Page MenuHomePhabricator

[amdgpu] Default to code object v3
ClosedPublic

Authored by JonChesterfield on Dec 14 2020, 4:15 PM.

Details

Summary

[amdgpu] Default to code object v3
v4 is not yet readily available, and doesn't appear
to be implemented in the back end

Diff Detail

Event Timeline

JonChesterfield requested review of this revision.Dec 14 2020, 4:15 PM
Herald added a project: Restricted Project. · View Herald TranscriptDec 14 2020, 4:15 PM
Herald added a project: Restricted Project. · View Herald TranscriptDec 14 2020, 5:01 PM
  • another part of docs
t-tye added inline comments.Dec 14 2020, 5:06 PM
llvm/docs/AMDGPUUsage.rst
2873–2874

Move this to the "Code Object V4 Metadata" section.

JonChesterfield marked an inline comment as done.Dec 14 2020, 5:08 PM
t-tye accepted this revision.Dec 14 2020, 5:09 PM

LGTM

This revision is now accepted and ready to land.Dec 14 2020, 5:09 PM
This revision was landed with ongoing or failed builds.Dec 14 2020, 5:11 PM
This revision was automatically updated to reflect the committed changes.

This seems to break check-clang everywhere: http://45.33.8.238/linux/35295/step_7.txt

PTAL, and if it takes a while to investigate, please revert for now.

yaxunl reopened this revision.EditedDec 14 2020, 8:15 PM

@JonChesterfield Did this patch pass ePSDB in gerrit? Better do that before committing it to trunk since we don't know if math libs are compatible with this patch. Also you need to fix lit tests.

This revision is now accepted and ready to land.Dec 14 2020, 8:15 PM
yaxunl requested changes to this revision.Dec 14 2020, 8:20 PM
This revision now requires changes to proceed.Dec 14 2020, 8:20 PM

Thanks! Just saw the CI emails come through. I didn't realise code object version was hardcoded across various tests. That's a weird thing to do when it has no effect on the generated IR.
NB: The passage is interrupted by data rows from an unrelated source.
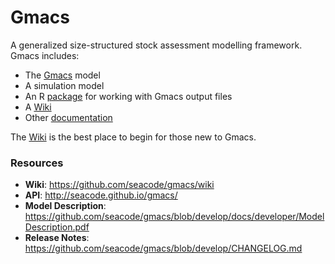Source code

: # Gmacs

A generalized size-structured stock assessment modelling framework. Gmacs includes:

  * The [Gmacs](https://github.com/seacode/gmacs/tree/develop/src) model
  * A simulation model
  * An R [package](https://github.com/seacode/gmacs/tree/develop/gmr) for working with Gmacs output files
  * A [Wiki](https://github.com/seacode/gmacs/wiki)
  * Other [documentation](https://github.com/seacode/gmacs/tree/develop/docs)

The [Wiki](https://github.com/seacode/gmacs/wiki) is the best place to begin for those new to Gmacs.


### Resources
  * **Wiki**: https://github.com/seacode/gmacs/wiki
  * **API**: http://seacode.github.io/gmacs/
  * **Model Description**: https://github.com/seacode/gmacs/blob/develop/docs/developer/ModelDescription.pdf
  * **Release Notes**: https://github.com/seacode/gmacs/blob/develop/CHANGELOG.md
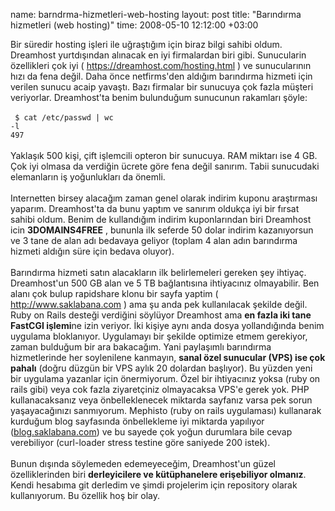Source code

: name: barndrma-hizmetleri-web-hosting
layout: post
title: "Barındırma hizmetleri (web hosting)"
time: 2008-05-10 12:12:00 +03:00

Bir süredir hosting işleri ile uğraştığım için biraz bilgi sahibi oldum. Dreamhost yurtdışından alınacak en iyi firmalardan biri gibi. Sunucularin özellikleri çok iyi ( <a href="https://dreamhost.com/hosting.html">https://dreamhost.com/hosting.html</a> ) ve sunucularının hızı da fena değil. Daha önce netfirms'den aldığım barındırma hizmeti için verilen sunucu acaip yavaştı. Bazı firmalar bir sunucuya çok fazla müşteri veriyorlar. Dreamhost'ta benim bulunduğum sunucunun rakamları şöyle:<br /><br /><code> $ cat /etc/passwd | wc -l<br />497</code><br /><br />Yaklaşık 500 kişi, çift işlemcili opteron bir sunucuya. RAM miktarı ise 4 GB. Çok iyi olmasa da verdiğin ücrete göre fena değil sanırım. Tabii sunucudaki elemanların iş yoğunlukları da önemli.<br /><br />Internetten birsey alacağım zaman genel olarak indirim kuponu araştırması yaparım. Dreamhost'ta da bunu yaptım ve sanırım oldukça iyi bir fırsat sahibi oldum. Benim de kullandığım indirim kuponlarından biri Dreamhost icin <span style="font-weight:bold;">3DOMAINS4FREE</span> , bununla ilk seferde 50 dolar indirim kazanıyorsun ve 3 tane de alan adı bedavaya geliyor (toplam 4 alan adın barındırma hizmeti aldığın süre için bedava oluyor).<br /><br />Barındırma hizmeti satın alacakların ilk belirlemeleri gereken şey ihtiyaç. Dreamhost'un 500 GB alan ve 5 TB bağlantısına ihtiyacınız olmayabilir. Ben alanı çok bulup rapidshare klonu bir sayfa yaptim ( <a href="http://www.saklabana.com">http://www.saklabana.com</a> ) ama şu anda pek kullanılacak şekilde değil. Ruby on Rails desteği verdiğini söylüyor Dreamhost ama <span style="font-weight:bold;">en fazla iki tane FastCGI işlemi</span>ne izin veriyor. İki kişiye aynı anda dosya yollandığında benim uygulama bloklanıyor. Uygulamayı bir şekilde optimize etmem gerekiyor, zaman bulduğum bir ara bakacağım. Yani paylaşımlı barındırma hizmetlerinde her soylenilene kanmayın, <span style="font-weight:bold;">sanal özel sunucular (VPS) ise çok pahalı</span> (doğru düzgün bir VPS aylık 20 dolardan başlıyor). Bu yüzden yeni bir uygulama yazanlar için önermiyorum. Özel bir ihtiyacınız yoksa (ruby on rails gibi) veya cok fazla ziyaretçiniz olmayacaksa VPS'e gerek yok. PHP kullanacaksanız veya önbelleklenecek miktarda sayfanız varsa pek sorun yaşayacağınızı sanmıyorum. Mephisto (ruby on rails uygulaması) kullanarak kurduğum blog sayfasında önbellekleme iyi miktarda yapılıyor (<a href="http://blog.saklabana.com">blog.saklabana.com</a>) ve bu sayede çok yoğun durumlara bile cevap verebiliyor (curl-loader stress testine göre saniyede 200 istek).<br /><br />Bunun dışında söylemeden edemeyeceğim, Dreamhost'un güzel özelliklerinden biri <span style="font-weight:bold;">derleyicilere ve kütüphanelere erişebiliyor olmanız</span>. Kendi hesabıma git derledim ve şimdi projelerim için repository olarak kullanıyorum. Bu özellik hoş bir olay.
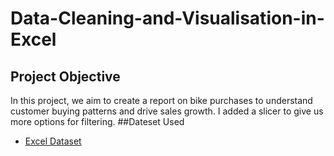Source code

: # Data-Cleaning-and-Visualisation-in-Excel
## Project Objective
In this project, we aim to create a report on bike purchases to understand customer buying patterns and drive sales growth. I added a slicer to give us more options for filtering.
##Dateset Used
- <a href="https://github.com/sfakar/Data-Cleaning-and-Visualisation-Excel/blob/main/Excel%20Project.xlsx">Excel Dataset</a>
@yaxunl This would never pass the gerrit testing. AMD internal has moved to code object v4 so changing the default to v3 will break internal tests that assume that. The hsa runtime that can load v4 objects hasn't shipped, either in rocm or as source in github, and the backend that generates v4 object files also hasn't shipped, so defaulting to v4 in the trunk front end is a poor choice.

Thanks! Just saw the CI emails come through. I didn't realise code object version was hardcoded across various tests. That's a weird thing to do when it has no effect on the generated IR.

@yaxunl This would never pass the gerrit testing. AMD internal has moved to code object v4 so changing the default to v3 will break internal tests that assume that. The hsa runtime that can load v4 objects hasn't shipped, either in rocm or as source in github, and the backend that generates v4 object files also hasn't shipped, so defaulting to v4 in the trunk front end is a poor choice.

Can they use rocm release branches of llvm/clang with the corresponding rocm release? As llvm/clang trunk is like the development branch, it is understandable that they may contain new changes that may temporarily not working with previous rocm releases.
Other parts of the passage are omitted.